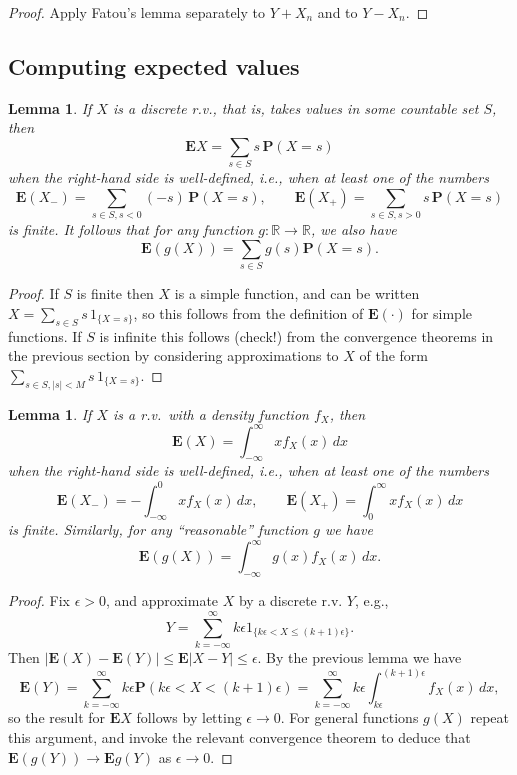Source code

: \documentclass[12pt]{article}
\newtheorem{lem}[thm]{Lemma}
\newcommand{\R}{\mathbb{R}}
\newcommand{\prob}{\mathbf{P}}
\newcommand{\expec}{\mathbf{E}}
\theoremstyle{example}
\begin{document}
\begin{proof} Apply Fatou's lemma separately to $Y+X_n$ and to $Y-X_n$.
\end{proof}

\subsection{Computing expected values}

\begin{lem}
If $X$ is a discrete r.v., that is, takes values in some countable set $S$, then
$$ \expec X = \sum_{s\in S} s\, \prob(X=s) $$
when the right-hand side is well-defined, i.e., when at least one of the numbers 
$$\expec(X_-)=\sum_{s\in S, s<0} (-s)\,\prob(X=s), \qquad \expec(X_+)= \sum_{s\in S, s>0} s\, \prob(X=s) $$
is finite. It follows that for any function $g:\R\to\R$, we also have
$$ \expec(g(X)) = \sum_{s\in S} g(s) \prob(X=s). $$
\end{lem}

\begin{proof} If $S$ is finite then $X$ is a simple function, and can be written $X=\sum_{s\in S} s\,1_{\{X=s\}}$, so this follows from the definition of $\expec(\cdot)$ for simple functions. If $S$ is infinite this follows (check!) from the convergence theorems in the previous section by considering approximations to $X$ of the form $\sum_{s\in S, |s|<M} s\, 1_{\{X=s\}}$.
\end{proof}

\begin{lem} If $X$ is a r.v.\ with a density function $f_X$, then
$$ \expec(X) = \int_{-\infty}^\infty x f_X(x)\,dx $$
when the right-hand side is well-defined, i.e., when at least one of the numbers
$$ \expec(X_-) = -\int_{-\infty}^0 x f_X(x)\,dx, \qquad \expec(X_+) = \int_0^\infty x f_X(x)\,dx $$
is finite. Similarly, for any ``reasonable'' function $g$ we have
$$ \expec(g(X)) = \int_{-\infty}^\infty g(x) f_X(x)\, dx. $$
\end{lem}

\begin{proof} Fix $\epsilon>0$, and approximate $X$ by a discrete r.v. $Y$, e.g.,
$$
Y = \sum_{k=-\infty}^\infty k\epsilon 1_{\{k\epsilon < X \le (k+1)\epsilon\}}.
$$
Then $|\expec(X)-\expec(Y)| \le \expec|X-Y| \le \epsilon$. By the previous lemma we have
$$ \expec(Y)  = \sum_{k=-\infty}^\infty k\epsilon \prob(k\epsilon<X<(k+1)\epsilon)
=\sum_{k=-\infty}^\infty k\epsilon \int_{k\epsilon}^{(k+1)\epsilon} f_X(x)\,dx, $$
so the result for $\expec X$ follows by letting $\epsilon\to 0$. For general functions $g(X)$ repeat this argument, and invoke the relevant convergence theorem to deduce that $\expec(g(Y))\to \expec g(Y)$ as $\epsilon\to 0$.
\end{proof}
\end{document}
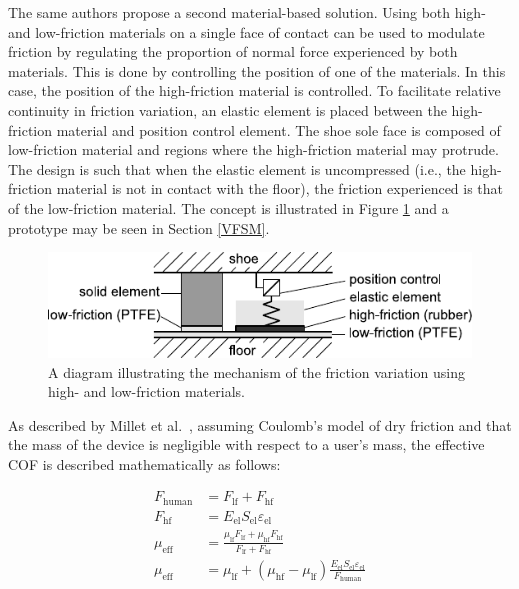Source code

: \documentclass [12pt,letterpaper]{report}
\begin{document}
The same authors propose a second material-based solution. Using both high- and low-friction materials on a single face of contact can be used to modulate friction by regulating the proportion of normal force experienced by both materials. This is done by controlling the position of one of the materials. In this case, the position of the high-friction material is controlled. To facilitate relative continuity in friction variation, an elastic element is placed between the high-friction material and position control element. The shoe sole face is composed of low-friction material and regions where the high-friction material may protrude. The design is such that when the elastic element is uncompressed (i.e., the high-friction material is not in contact with the floor), the friction experienced is that of the low-friction material. The concept is illustrated in Figure \ref{principle} \cite{millet2016design} and a prototype may be seen in Section \ref{VFSM}.

\begin{figure}%
  \centering
  \includegraphics{fig/shoe_principle}
  \caption{A diagram illustrating the mechanism of the friction variation using high- and low-friction materials.}
  \label{principle}
\end{figure}

As described by Millet et al.\ \cite{millet2016design}, assuming Coulomb's model of dry friction and that the mass of the device is negligible with respect to a user's mass, the effective COF is described mathematically as follows:


\begin{align}
  F_\mathrm{human} &= F_\mathrm{lf} + F_\mathrm{hf}\\
  F_\mathrm{hf}    &= E_\mathrm{el} S_\mathrm{el} \varepsilon_\mathrm{el}\\
  \mu_\mathrm{eff} &= \frac{\mu_\mathrm{lf}F_\mathrm{lf}+\mu_\mathrm{hf}F_\mathrm{hf}}{F_\mathrm{lf} + F_\mathrm{hf}}\\
  \mu_\mathrm{eff} &= \mu_\mathrm{lf} + (\mu_\mathrm{hf} - \mu_\mathrm{lf}) \frac{E_\mathrm{el} S_\mathrm{el} \varepsilon_\mathrm{el}}{F_\mathrm{human}}\label{eq:mu}
\end{align}
\end{document}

▶ What is needed: Repeat each of the records exactly as written, except for the pictures, which are to be left out.

▶ Answer to this task:
Source code

: \documentclass[12pt]{article}
\newtheorem{lem}[thm]{Lemma}
\newcommand{\R}{\mathbb{R}}
\newcommand{\prob}{\mathbf{P}}
\newcommand{\expec}{\mathbf{E}}
\theoremstyle{example}
\begin{document}
\begin{proof} Apply Fatou's lemma separately to $Y+X_n$ and to $Y-X_n$.
\end{proof}

\subsection{Computing expected values}

\begin{lem}
If $X$ is a discrete r.v., that is, takes values in some countable set $S$, then
$$ \expec X = \sum_{s\in S} s\, \prob(X=s) $$
when the right-hand side is well-defined, i.e., when at least one of the numbers 
$$\expec(X_-)=\sum_{s\in S, s<0} (-s)\,\prob(X=s), \qquad \expec(X_+)= \sum_{s\in S, s>0} s\, \prob(X=s) $$
is finite. It follows that for any function $g:\R\to\R$, we also have
$$ \expec(g(X)) = \sum_{s\in S} g(s) \prob(X=s). $$
\end{lem}

\begin{proof} If $S$ is finite then $X$ is a simple function, and can be written $X=\sum_{s\in S} s\,1_{\{X=s\}}$, so this follows from the definition of $\expec(\cdot)$ for simple functions. If $S$ is infinite this follows (check!) from the convergence theorems in the previous section by considering approximations to $X$ of the form $\sum_{s\in S, |s|<M} s\, 1_{\{X=s\}}$.
\end{proof}

\begin{lem} If $X$ is a r.v.\ with a density function $f_X$, then
$$ \expec(X) = \int_{-\infty}^\infty x f_X(x)\,dx $$
when the right-hand side is well-defined, i.e., when at least one of the numbers
$$ \expec(X_-) = -\int_{-\infty}^0 x f_X(x)\,dx, \qquad \expec(X_+) = \int_0^\infty x f_X(x)\,dx $$
is finite. Similarly, for any ``reasonable'' function $g$ we have
$$ \expec(g(X)) = \int_{-\infty}^\infty g(x) f_X(x)\, dx. $$
\end{lem}

\begin{proof} Fix $\epsilon>0$, and approximate $X$ by a discrete r.v. $Y$, e.g.,
$$
Y = \sum_{k=-\infty}^\infty k\epsilon 1_{\{k\epsilon < X \le (k+1)\epsilon\}}.
$$
Then $|\expec(X)-\expec(Y)| \le \expec|X-Y| \le \epsilon$. By the previous lemma we have
$$ \expec(Y)  = \sum_{k=-\infty}^\infty k\epsilon \prob(k\epsilon<X<(k+1)\epsilon)
=\sum_{k=-\infty}^\infty k\epsilon \int_{k\epsilon}^{(k+1)\epsilon} f_X(x)\,dx, $$
so the result for $\expec X$ follows by letting $\epsilon\to 0$. For general functions $g(X)$ repeat this argument, and invoke the relevant convergence theorem to deduce that $\expec(g(Y))\to \expec g(Y)$ as $\epsilon\to 0$.
\end{proof}
\end{document}
Source code

: \documentclass [12pt,letterpaper]{report}
\begin{document}
The same authors propose a second material-based solution. Using both high- and low-friction materials on a single face of contact can be used to modulate friction by regulating the proportion of normal force experienced by both materials. This is done by controlling the position of one of the materials. In this case, the position of the high-friction material is controlled. To facilitate relative continuity in friction variation, an elastic element is placed between the high-friction material and position control element. The shoe sole face is composed of low-friction material and regions where the high-friction material may protrude. The design is such that when the elastic element is uncompressed (i.e., the high-friction material is not in contact with the floor), the friction experienced is that of the low-friction material. The concept is illustrated in Figure \ref{principle} \cite{millet2016design} and a prototype may be seen in Section \ref{VFSM}.

\begin{figure}%
  \centering
  \includegraphics{fig/shoe_principle}
  \caption{A diagram illustrating the mechanism of the friction variation using high- and low-friction materials.}
  \label{principle}
\end{figure}

As described by Millet et al.\ \cite{millet2016design}, assuming Coulomb's model of dry friction and that the mass of the device is negligible with respect to a user's mass, the effective COF is described mathematically as follows:


\begin{align}
  F_\mathrm{human} &= F_\mathrm{lf} + F_\mathrm{hf}\\
  F_\mathrm{hf}    &= E_\mathrm{el} S_\mathrm{el} \varepsilon_\mathrm{el}\\
  \mu_\mathrm{eff} &= \frac{\mu_\mathrm{lf}F_\mathrm{lf}+\mu_\mathrm{hf}F_\mathrm{hf}}{F_\mathrm{lf} + F_\mathrm{hf}}\\
  \mu_\mathrm{eff} &= \mu_\mathrm{lf} + (\mu_\mathrm{hf} - \mu_\mathrm{lf}) \frac{E_\mathrm{el} S_\mathrm{el} \varepsilon_\mathrm{el}}{F_\mathrm{human}}\label{eq:mu}
\end{align}
\end{document}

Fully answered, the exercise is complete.